▸ **WHAT IS REQUIRED**: Look through the data for the string "character". Copy every line where it is found.

[Saved data entries]
● ● ● ●

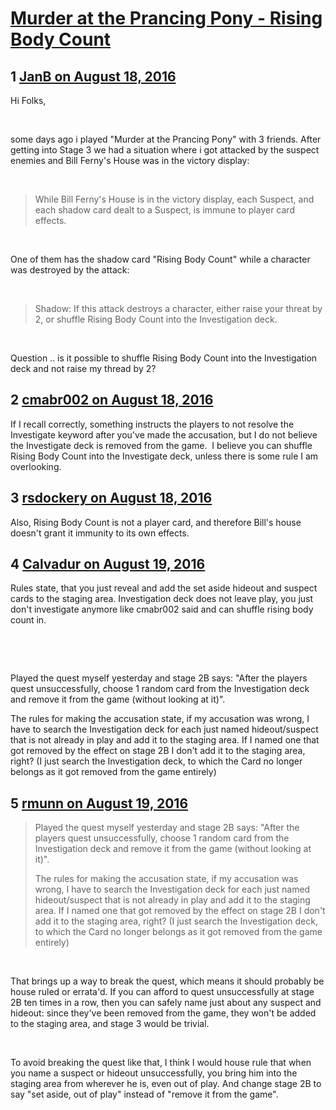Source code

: # [Murder at the Prancing Pony - Rising Body Count](https://community.fantasyflightgames.com/topic/227990-murder-at-the-prancing-pony-rising-body-count/)

## 1 [JanB on August 18, 2016](https://community.fantasyflightgames.com/topic/227990-murder-at-the-prancing-pony-rising-body-count/?do=findComment&comment=2372202)

Hi Folks,

 

some days ago i played "Murder at the Prancing Pony" with 3 friends. After getting into Stage 3 we had a situation where i got attacked by the suspect enemies and Bill Ferny's House was in the victory display:

 

> While Bill Ferny's House is in the victory display, each Suspect, and each shadow card dealt to a Suspect, is immune to player card effects.

 

One of them has the shadow card "Rising Body Count" while a character was destroyed by the attack:

 

> Shadow: If this attack destroys a character, either raise your threat by 2, or shuffle Rising Body Count into the Investigation deck.

 

Question .. is it possible to shuffle Rising Body Count into the Investigation deck and not raise my thread by 2?

## 2 [cmabr002 on August 18, 2016](https://community.fantasyflightgames.com/topic/227990-murder-at-the-prancing-pony-rising-body-count/?do=findComment&comment=2372303)

If I recall correctly, something instructs the players to not resolve the Investigate keyword after you've made the accusation, but I do not believe the Investigate deck is removed from the game.  I believe you can shuffle Rising Body Count into the Investigate deck, unless there is some rule I am overlooking.

## 3 [rsdockery on August 18, 2016](https://community.fantasyflightgames.com/topic/227990-murder-at-the-prancing-pony-rising-body-count/?do=findComment&comment=2373138)

Also, Rising Body Count is not a player card, and therefore Bill's house doesn't grant it immunity to its own effects.

## 4 [Calvadur on August 19, 2016](https://community.fantasyflightgames.com/topic/227990-murder-at-the-prancing-pony-rising-body-count/?do=findComment&comment=2374145)

Rules state, that you just reveal and add the set aside hideout and suspect cards to the staging area. Investigation deck does not leave play, you just don't investigate anymore like cmabr002 said and can shuffle rising body count in.

 

 

Played the quest myself yesterday and stage 2B says: "After the players quest unsuccessfully, choose 1 random card from the Investigation deck and remove it from the game (without looking at it)".

The rules for making the accusation state, if my accusation was wrong, I have to search the Investigation deck for each just named hideout/suspect that is not already in play and add it to the staging area. If I named one that got removed by the effect on stage 2B I don't add it to the staging area, right? (I just search the Investigation deck, to which the Card no longer belongs as it got removed from the game entirely)

## 5 [rmunn on August 19, 2016](https://community.fantasyflightgames.com/topic/227990-murder-at-the-prancing-pony-rising-body-count/?do=findComment&comment=2374184)

> Played the quest myself yesterday and stage 2B says: "After the players quest unsuccessfully, choose 1 random card from the Investigation deck and remove it from the game (without looking at it)".
> 
> The rules for making the accusation state, if my accusation was wrong, I have to search the Investigation deck for each just named hideout/suspect that is not already in play and add it to the staging area. If I named one that got removed by the effect on stage 2B I don't add it to the staging area, right? (I just search the Investigation deck, to which the Card no longer belongs as it got removed from the game entirely)

 

That brings up a way to break the quest, which means it should probably be house ruled or errata'd. If you can afford to quest unsuccessfully at stage 2B ten times in a row, then you can safely name just about any suspect and hideout: since they've been removed from the game, they won't be added to the staging area, and stage 3 would be trivial.

 

To avoid breaking the quest like that, I think I would house rule that when you name a suspect or hideout unsuccessfully, you bring him into the staging area from wherever he is, even out of play. And change stage 2B to say "set aside, out of play" instead of "remove it from the game".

● ● ● ●

▸ **YOUR SOLUTION**:
One of them has the shadow card "Rising Body Count" while a character was destroyed by the attack:
> Shadow: If this attack destroys a character, either raise your threat by 2, or shuffle Rising Body Count into the Investigation deck.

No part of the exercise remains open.